***** Exercise data

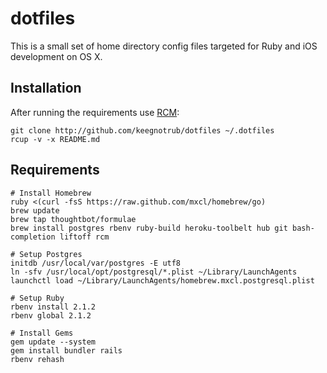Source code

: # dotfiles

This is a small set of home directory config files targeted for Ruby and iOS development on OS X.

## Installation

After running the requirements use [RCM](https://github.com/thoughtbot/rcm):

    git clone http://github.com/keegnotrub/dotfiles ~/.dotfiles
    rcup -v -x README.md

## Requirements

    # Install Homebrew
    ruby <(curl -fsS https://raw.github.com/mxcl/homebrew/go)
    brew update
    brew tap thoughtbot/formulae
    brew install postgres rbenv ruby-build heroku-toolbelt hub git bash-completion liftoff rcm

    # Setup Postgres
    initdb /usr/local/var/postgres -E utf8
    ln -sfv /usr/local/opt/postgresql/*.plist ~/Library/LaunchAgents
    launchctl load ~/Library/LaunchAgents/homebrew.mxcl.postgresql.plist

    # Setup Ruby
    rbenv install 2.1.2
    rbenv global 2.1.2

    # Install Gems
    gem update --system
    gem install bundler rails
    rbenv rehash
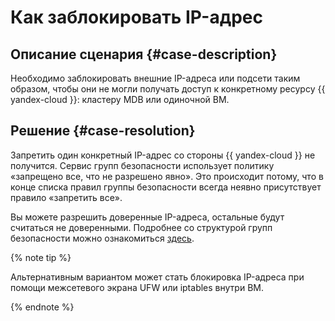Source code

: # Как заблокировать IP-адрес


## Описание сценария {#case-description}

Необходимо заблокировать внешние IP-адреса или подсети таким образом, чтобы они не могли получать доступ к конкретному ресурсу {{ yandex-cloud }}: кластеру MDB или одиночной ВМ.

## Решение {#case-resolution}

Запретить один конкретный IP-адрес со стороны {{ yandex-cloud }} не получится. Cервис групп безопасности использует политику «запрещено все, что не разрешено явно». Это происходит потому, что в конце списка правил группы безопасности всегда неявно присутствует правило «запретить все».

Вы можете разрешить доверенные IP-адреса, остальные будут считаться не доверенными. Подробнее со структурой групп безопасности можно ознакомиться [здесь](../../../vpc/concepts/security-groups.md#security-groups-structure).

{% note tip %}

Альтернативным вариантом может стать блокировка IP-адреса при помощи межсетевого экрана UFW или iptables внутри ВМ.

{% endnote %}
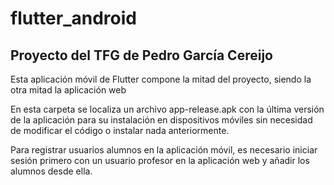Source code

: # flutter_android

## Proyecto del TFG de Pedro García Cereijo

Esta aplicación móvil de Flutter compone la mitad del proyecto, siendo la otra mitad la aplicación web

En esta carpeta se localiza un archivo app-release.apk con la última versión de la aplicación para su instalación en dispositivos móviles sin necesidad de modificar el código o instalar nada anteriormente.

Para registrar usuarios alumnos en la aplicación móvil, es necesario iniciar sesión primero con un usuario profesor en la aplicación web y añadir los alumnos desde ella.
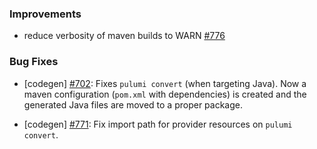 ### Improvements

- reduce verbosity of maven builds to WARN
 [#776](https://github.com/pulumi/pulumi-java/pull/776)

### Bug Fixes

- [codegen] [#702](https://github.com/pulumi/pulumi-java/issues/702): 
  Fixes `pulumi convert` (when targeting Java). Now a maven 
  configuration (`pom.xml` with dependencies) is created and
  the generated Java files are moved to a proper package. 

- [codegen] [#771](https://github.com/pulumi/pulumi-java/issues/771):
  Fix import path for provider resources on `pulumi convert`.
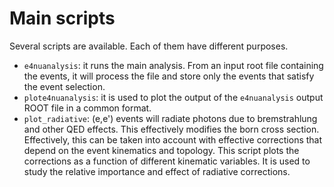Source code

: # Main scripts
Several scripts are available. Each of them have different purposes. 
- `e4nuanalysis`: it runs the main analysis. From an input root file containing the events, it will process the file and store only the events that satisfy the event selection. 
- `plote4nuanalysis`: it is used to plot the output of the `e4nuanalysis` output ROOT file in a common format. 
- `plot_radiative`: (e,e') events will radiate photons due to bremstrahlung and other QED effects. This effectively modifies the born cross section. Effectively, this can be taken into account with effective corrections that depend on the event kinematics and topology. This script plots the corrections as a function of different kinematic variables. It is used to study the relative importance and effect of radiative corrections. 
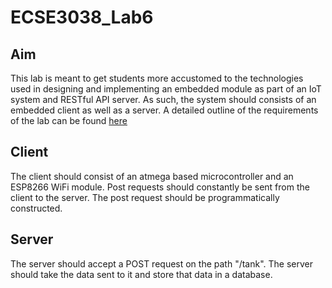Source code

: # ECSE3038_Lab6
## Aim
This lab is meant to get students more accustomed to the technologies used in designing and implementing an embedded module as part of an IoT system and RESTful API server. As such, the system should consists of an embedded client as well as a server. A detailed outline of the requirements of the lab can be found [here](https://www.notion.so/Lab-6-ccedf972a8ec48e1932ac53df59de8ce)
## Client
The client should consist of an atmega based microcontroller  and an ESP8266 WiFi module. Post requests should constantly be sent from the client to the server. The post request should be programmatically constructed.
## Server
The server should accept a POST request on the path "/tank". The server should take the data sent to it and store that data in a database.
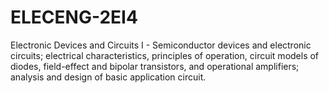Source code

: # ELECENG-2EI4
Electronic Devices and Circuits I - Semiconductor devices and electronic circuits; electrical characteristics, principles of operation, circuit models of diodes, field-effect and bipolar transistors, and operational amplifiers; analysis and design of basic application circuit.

**********
***** Exercise data

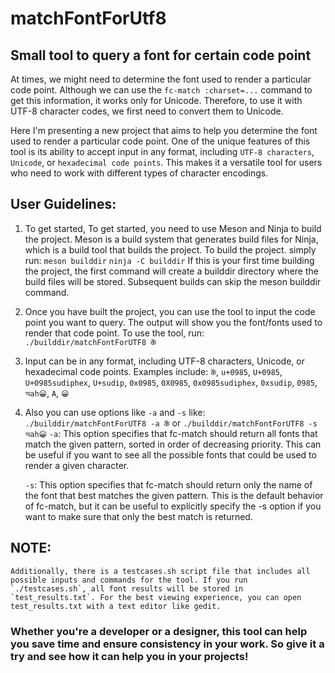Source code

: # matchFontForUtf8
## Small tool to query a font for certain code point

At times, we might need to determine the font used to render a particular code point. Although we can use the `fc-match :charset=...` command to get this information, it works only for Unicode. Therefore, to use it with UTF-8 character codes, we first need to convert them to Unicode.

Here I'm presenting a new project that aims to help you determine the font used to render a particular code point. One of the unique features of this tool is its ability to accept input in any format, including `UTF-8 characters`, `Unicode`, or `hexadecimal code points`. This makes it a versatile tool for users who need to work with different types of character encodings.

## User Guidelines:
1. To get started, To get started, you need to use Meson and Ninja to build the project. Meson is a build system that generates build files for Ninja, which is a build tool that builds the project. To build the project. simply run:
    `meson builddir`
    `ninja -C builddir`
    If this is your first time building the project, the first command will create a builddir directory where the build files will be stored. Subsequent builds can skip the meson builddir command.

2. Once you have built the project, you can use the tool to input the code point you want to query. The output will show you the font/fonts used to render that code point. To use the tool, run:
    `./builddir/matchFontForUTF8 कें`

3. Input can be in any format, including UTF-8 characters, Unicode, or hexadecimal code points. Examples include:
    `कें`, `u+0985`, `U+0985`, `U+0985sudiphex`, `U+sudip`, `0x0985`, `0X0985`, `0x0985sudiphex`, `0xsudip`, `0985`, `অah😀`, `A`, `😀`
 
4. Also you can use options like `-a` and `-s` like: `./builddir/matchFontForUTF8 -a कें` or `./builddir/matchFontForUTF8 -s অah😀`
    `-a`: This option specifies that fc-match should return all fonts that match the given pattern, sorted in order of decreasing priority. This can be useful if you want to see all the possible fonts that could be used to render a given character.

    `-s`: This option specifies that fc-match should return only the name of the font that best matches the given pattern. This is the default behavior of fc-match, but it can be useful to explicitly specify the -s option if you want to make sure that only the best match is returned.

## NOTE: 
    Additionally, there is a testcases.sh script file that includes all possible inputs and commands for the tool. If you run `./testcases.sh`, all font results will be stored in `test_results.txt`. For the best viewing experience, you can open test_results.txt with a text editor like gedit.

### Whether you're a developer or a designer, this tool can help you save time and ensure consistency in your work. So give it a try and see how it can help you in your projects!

**********

Task objective:
Your reply should consist solely of the lines above from the line containing "## Requirements" up to and including the line containing "Запретить один конкретный", reproduced exactly, minus the pictures.

Answer to this exercise:
## Requirements

    # Install Homebrew
    ruby <(curl -fsS https://raw.github.com/mxcl/homebrew/go)
    brew update
    brew tap thoughtbot/formulae
    brew install postgres rbenv ruby-build heroku-toolbelt hub git bash-completion liftoff rcm

    # Setup Postgres
    initdb /usr/local/var/postgres -E utf8
    ln -sfv /usr/local/opt/postgresql/*.plist ~/Library/LaunchAgents
    launchctl load ~/Library/LaunchAgents/homebrew.mxcl.postgresql.plist

    # Setup Ruby
    rbenv install 2.1.2
    rbenv global 2.1.2

    # Install Gems
    gem update --system
    gem install bundler rails
    rbenv rehash
Source code

: # Как заблокировать IP-адрес


## Описание сценария {#case-description}

Необходимо заблокировать внешние IP-адреса или подсети таким образом, чтобы они не могли получать доступ к конкретному ресурсу {{ yandex-cloud }}: кластеру MDB или одиночной ВМ.

## Решение {#case-resolution}

Запретить один конкретный IP-адрес со стороны {{ yandex-cloud }} не получится. Cервис групп безопасности использует политику «запрещено все, что не разрешено явно». Это происходит потому, что в конце списка правил группы безопасности всегда неявно присутствует правило «запретить все».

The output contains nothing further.